El abogado, el notario, mi suegro y mi prometido se fueron asegurando volver para oficializar el compromiso como era debido: un anillo, una petición, un contrato de matrimonio.
Yo fui a la sala de estar. Al cambiar de condición, no era más mi obligación seguir a madame, ni atender sus necesidades. Y lo agradecí, porque no sabía cómo iba a estar pendiente de ella en un momento tan impresionante.
Mi meditación fue interrumpida por monsieur Joseph, quien apareció de la nada y rodeó una las finas poltronas para alcanzarme. No había nadie más en la estancia. Las mucamas habían terminado su oficio en esa parte de la casa y monsieur parecía incómodo con la situación.
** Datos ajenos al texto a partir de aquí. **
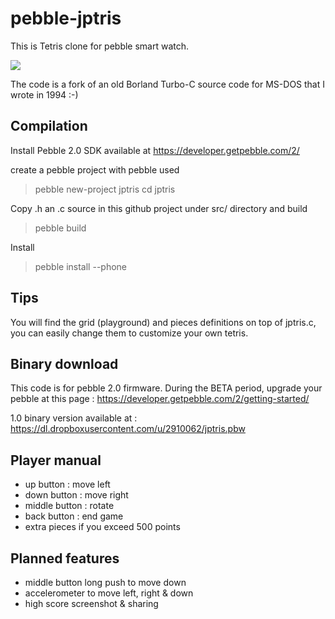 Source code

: pebble-jptris
=============

This is Tetris clone for pebble smart watch.

<img src="https://dl.dropboxusercontent.com/u/2910062/jptris-pebble-screenshot_2014-01-19_15-51-05.png"/>

The code is a fork of an old Borland Turbo-C source code for MS-DOS that I wrote in 1994 :-)

Compilation
-----------
Install Pebble 2.0 SDK available at https://developer.getpebble.com/2/
 
create a pebble project with pebble  used
>pebble new-project jptris
>cd jptris

Copy .h an .c source in this github project under src/ directory and build
>pebble build

Install
>pebble install --phone <your phone ip address in your lan>

Tips
----
You will find the grid (playground) and pieces definitions on top of jptris.c,
you can easily change them to customize your own tetris.

Binary download
---------------
This code is for pebble 2.0 firmware.
During the BETA period, upgrade your pebble at this page : https://developer.getpebble.com/2/getting-started/

1.0 binary version available at : https://dl.dropboxusercontent.com/u/2910062/jptris.pbw

Player manual
-------------
* up button : move left
* down button : move right
* middle button : rotate
* back button : end game
* extra pieces if you exceed 500 points

Planned features
----------------

* middle button long push to move down
* accelerometer to move left, right & down
* high score screenshot & sharing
Él se sentó mientras yo reflexionaba su interrogación.
- ¿Por qué lo pregunta, monsieur?
Me observó por un momento y luego echó una mirada alrededor.
- Bueno, pues porque fue una decisión tan repentina
Bajé la mirada a mis manos, aún maltrechas por lo ocurrido al intentar entrar a mi casa. Ya sin guantes, noté que los rayones se habían enrojecido y cubrían una buena parte de mis palmas.
- Sí, supongo - contesté, tratando de no hacer notar mi desazón- Pero es lo mejor para todos ¿No cree?
Me miró, enfático.
- No- el tono en que lo dijo me heló la sangre- ¿Sabes qué creo? Que es lo mejor para todos menos para ti. ¿Estás consciente de eso?
- No me espera nada en Francia. ¿Por qué rechazaría una propuesta así?
- Creí que no te importarían los títulos y las propiedades supongo que me equivoqué.
Aquello me irritó. Ahora era una interesada. Quise hacerle saber cuán equivocado estaba.
- ¿Ah, sí? ¿Cree que lo hago por las propiedades?
- ¿Por qué otra cosa?- su mirada esmeraldada fue acusadora- ¿Acaso te ofreció algo más?
Me ofendió. No tenía por qué aguantar eso.
- Monsieur- dije, levantándome de un salto- Creo que debemos dar por terminada esta conversación. Usted se ha puesto grosero y yo no estoy en obligación de responderle, así que si me disculpa
Di un paso al frente, dispuesta a irme de una vez por todas. Él, aún en el asiento, se estiró y alcanzó mi mano izquierda con fuerza murmurando una disculpa. El dolor sobrevino. Me estremecí y luego emití un quejido. Las heridas en la palma de mi mano, unos rayones rojos que la atravesaban por doquier, se me vinieron a la mente. De inmediato empezaron a arder y no pude evitar expresar el dolor.
- Dios ¿Qué es lo que te ha pasado?
Los ojos de monsieur habían pasado del reproche a la preocupación en segundos. Se levantó aún con mi mano entre las suyas y una vez incorporado la volteó, para examinar lo que había palpado antes.
Cuando encontró el motivo de mi sobresalto, me observó.
- No es nada, monsieur- dije- Ya están sanando.
- Necesitas una curación, no puedes andar así. Se te puede infectar Ven, siéntate. Aquí hay medicamentos.
Me tomó de la muñeca y me instó delicadamente a volver a sentarme. No quería, pero lo hice porque el dolor estaba alcanzando niveles intensos y estaba claro que un medicamento podría aminorarlo, no importaba quién lo aplicara.
Él caminó hacia un extremo de la habitación, donde había un armario primorosamente confeccionado. Éste tenía una gaveta que monsieur abrió diligentemente y de él extrajo un frasco de vidrio y algunas vendas. Pensé en lo inapropiado que sería usarlas al momento de recibir el anillo de compromiso, pero no lo dije temiendo revivir la discusión que habíamos sostenido antes.
- Aquí está algo de yodo y estas vendas reducirán el dolor pon tu mano donde pueda verla
Al simple contacto con el líquido, el dolor se volvió punzante. Retiré la mano de inmediato y la protegí con la que tenía libre para que no doliera más. Quise irme balbuceando que era suficiente, pero monsieur no me dejó. Se estiró, dejó el frasco y la venda en la mesa de centro y luego se incorporó para tomar mis manos entre las suyas. Su sorpresa llegó cuando se dio cuenta de que mi otra mano estaba igual o peor a la que había querido tratar.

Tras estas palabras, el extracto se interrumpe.